Even if it turns out that the death of the Bank of America intern had nothing to do with the long hours he worked, the story still makes me marvel over one of the greatest mysteries of office life. Why is it that a way of working that is both unpleasant and unproductive is common practice in the most sought-after and successful corner of the economy?
Why do young investment bankers put up with it? They know that they will be working round the clock, but they appear not to mind. This year Goldman Sachs had 17,000 applications for 350 opportunities to spend the summer working far harder than is healthy or wise.
I’ve been playing a game I loved as a child when I considered horrifying counterfactuals such as: under what conditions would I eat a bowl of sick?

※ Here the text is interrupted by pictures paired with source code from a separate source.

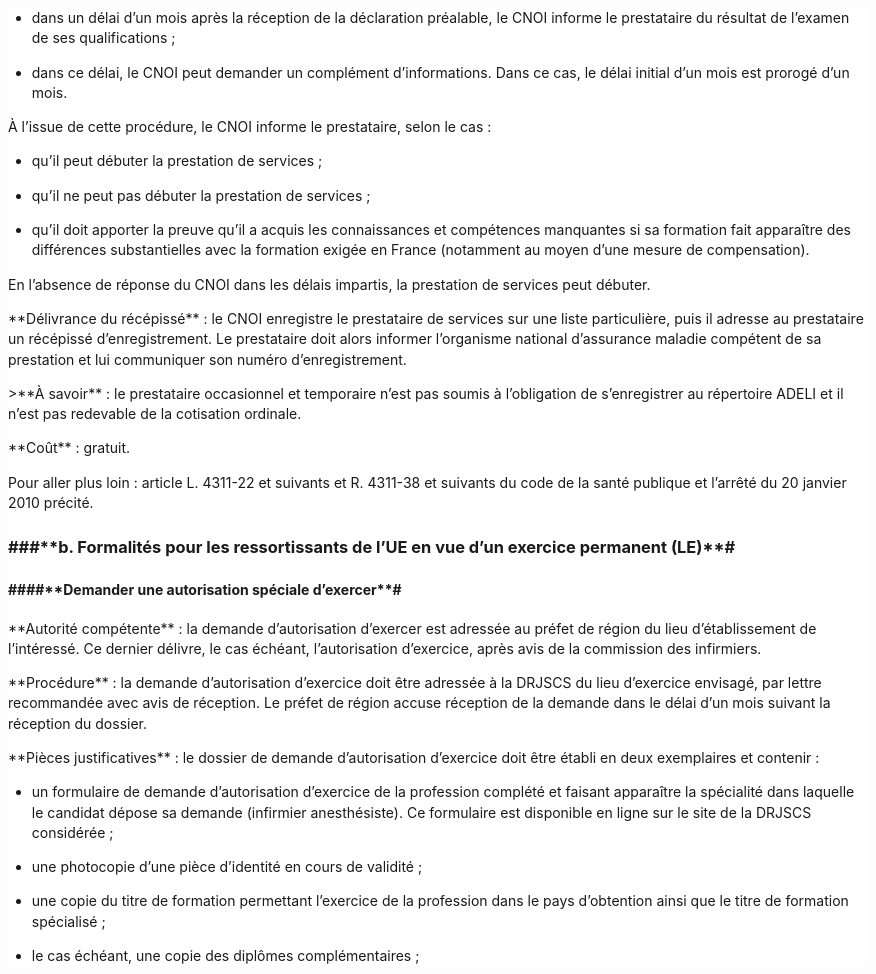 -   dans un délai d’un mois après la réception de la déclaration préalable, le CNOI informe le prestataire du résultat de l’examen de ses qualifications ;

-   dans ce délai, le CNOI peut demander un complément d’informations. Dans ce cas, le délai initial d’un mois est prorogé d’un mois.

À l’issue de cette procédure, le CNOI informe le prestataire, selon le cas :

-   qu’il peut débuter la prestation de services ;

-   qu’il ne peut pas débuter la prestation de services ;

-   qu’il doit apporter la preuve qu’il a acquis les connaissances et compétences manquantes si sa formation fait apparaître des différences substantielles avec la formation exigée en France (notamment au moyen d’une mesure de compensation).

En l’absence de réponse du CNOI dans les délais impartis, la prestation de services peut débuter.

\*\*Délivrance du récépissé\*\* : le CNOI enregistre le prestataire de services sur une liste particulière, puis il adresse au prestataire un récépissé d’enregistrement. Le prestataire doit alors informer l’organisme national d’assurance maladie compétent de sa prestation et lui communiquer son numéro d’enregistrement.

&gt;\*\*À savoir\*\* : le prestataire occasionnel et temporaire n’est pas soumis à l’obligation de s’enregistrer au répertoire ADELI et il n’est pas redevable de la cotisation ordinale.

\*\*Coût\*\* : gratuit.

Pour aller plus loin : article L. 4311-22 et suivants et R. 4311-38 et suivants du code de la santé publique et l’arrêté du 20 janvier 2010 précité.

### \#\#\#\*\*b. Formalités pour les ressortissants de l’UE en vue d’un exercice permanent (LE)\*\*\#

#### \#\#\#\#\*\*Demander une autorisation spéciale d’exercer\*\*\#

\*\*Autorité compétente\*\* : la demande d’autorisation d’exercer est adressée au préfet de région du lieu d’établissement de l’intéressé. Ce dernier délivre, le cas échéant, l’autorisation d’exercice, après avis de la commission des infirmiers.

\*\*Procédure\*\* : la demande d’autorisation d’exercice doit être adressée à la DRJSCS du lieu d’exercice envisagé, par lettre recommandée avec avis de réception. Le préfet de région accuse réception de la demande dans le délai d’un mois suivant la réception du dossier.

\*\*Pièces justificatives\*\* : le dossier de demande d’autorisation d’exercice doit être établi en deux exemplaires et contenir :

-   un formulaire de demande d’autorisation d’exercice de la profession complété et faisant apparaître la spécialité dans laquelle le candidat dépose sa demande (infirmier anesthésiste). Ce formulaire est disponible en ligne sur le site de la DRJSCS considérée ;

-   une photocopie d’une pièce d’identité en cours de validité ;

-   une copie du titre de formation permettant l’exercice de la profession dans le pays d’obtention ainsi que le titre de formation spécialisé ;

-   le cas échéant, une copie des diplômes complémentaires ;
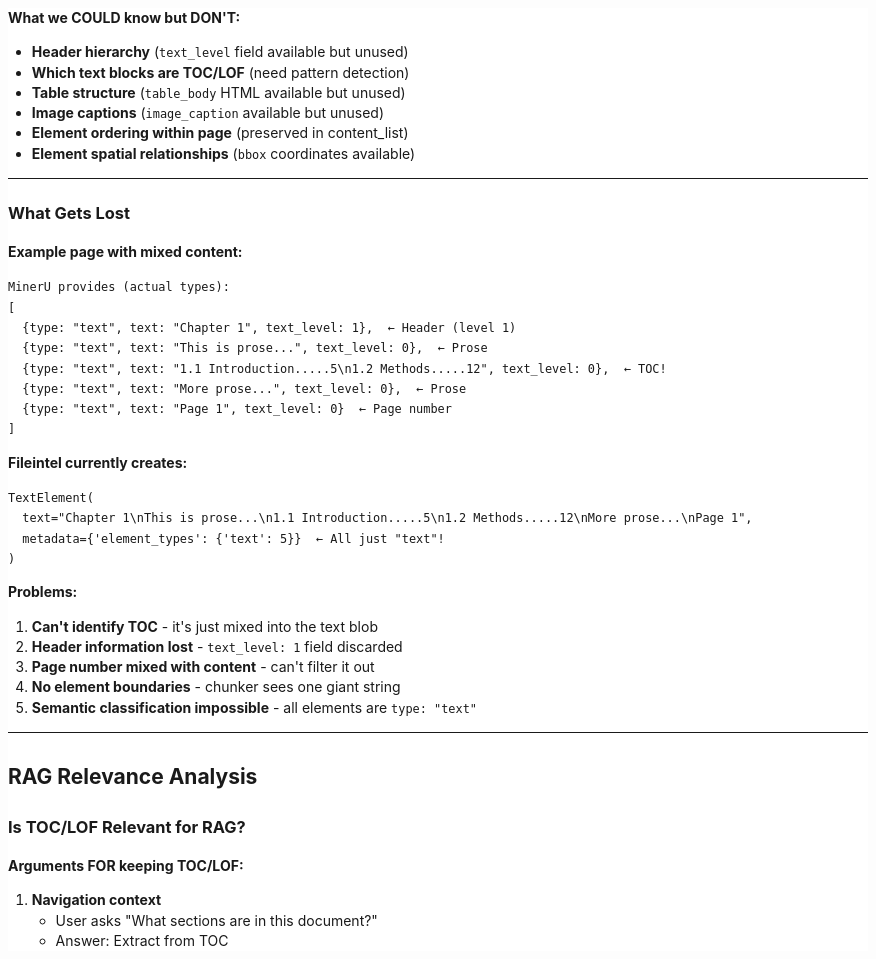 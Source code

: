 **What we COULD know but DON'T:**
- **Header hierarchy** (`text_level` field available but unused)
- **Which text blocks are TOC/LOF** (need pattern detection)
- **Table structure** (`table_body` HTML available but unused)
- **Image captions** (`image_caption` available but unused)
- **Element ordering within page** (preserved in content_list)
- **Element spatial relationships** (`bbox` coordinates available)

---

### What Gets Lost

**Example page with mixed content:**

```
MinerU provides (actual types):
[
  {type: "text", text: "Chapter 1", text_level: 1},  ← Header (level 1)
  {type: "text", text: "This is prose...", text_level: 0},  ← Prose
  {type: "text", text: "1.1 Introduction.....5\n1.2 Methods.....12", text_level: 0},  ← TOC!
  {type: "text", text: "More prose...", text_level: 0},  ← Prose
  {type: "text", text: "Page 1", text_level: 0}  ← Page number
]
```

**Fileintel currently creates:**

```
TextElement(
  text="Chapter 1\nThis is prose...\n1.1 Introduction.....5\n1.2 Methods.....12\nMore prose...\nPage 1",
  metadata={'element_types': {'text': 5}}  ← All just "text"!
)
```

**Problems:**

1. **Can't identify TOC** - it's just mixed into the text blob
2. **Header information lost** - `text_level: 1` field discarded
3. **Page number mixed with content** - can't filter it out
4. **No element boundaries** - chunker sees one giant string
5. **Semantic classification impossible** - all elements are `type: "text"`

---

## RAG Relevance Analysis

### Is TOC/LOF Relevant for RAG?

**Arguments FOR keeping TOC/LOF:**

1. **Navigation context**
   - User asks "What sections are in this document?"
   - Answer: Extract from TOC
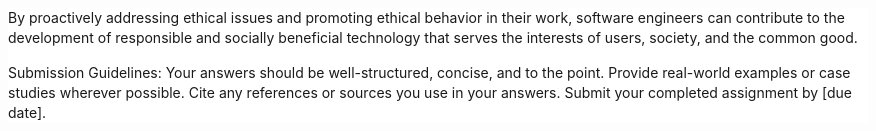 By proactively addressing ethical issues and promoting ethical behavior in their work, software engineers can contribute to the development of responsible and socially beneficial technology that serves the interests of users, society, and the common good.








Submission Guidelines:
Your answers should be well-structured, concise, and to the point.
Provide real-world examples or case studies wherever possible.
Cite any references or sources you use in your answers.
Submit your completed assignment by [due date].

This time I’ve been pondering something even less appealing: what would make me regularly work 14 hours a day? I’ve come up with three possibilities. First, if I were being paid by the hour and my family was barefoot and hungry. Second, if it were my own business and I had become unhealthily obsessed with it. And third, if the work was a matter of life or death. If I had been a nurse behind the lines in the first World War, I would not have been clocking off at 5.30pm.
None of these situations applies to young investment bankers. They are under no financial pressure. Anyone who has been hired by Bank of America could surely have got a more civilised job elsewhere. The work of a banker in M&A (where Erhardt was posted) is hardly the sort of thing that spreads human happiness: all the studies show that more than half the deals bankers have talked clients into undertaking destroy rather than create value.
So why do they tolerate the hours? I’ve just cross-questioned two novice investment bankers, one of whom was so flushed with triumph at having landed the job all his friends wanted that he seemed to welcome the amount of work as further confirmation of his own worth to the organisation – and to the world at large.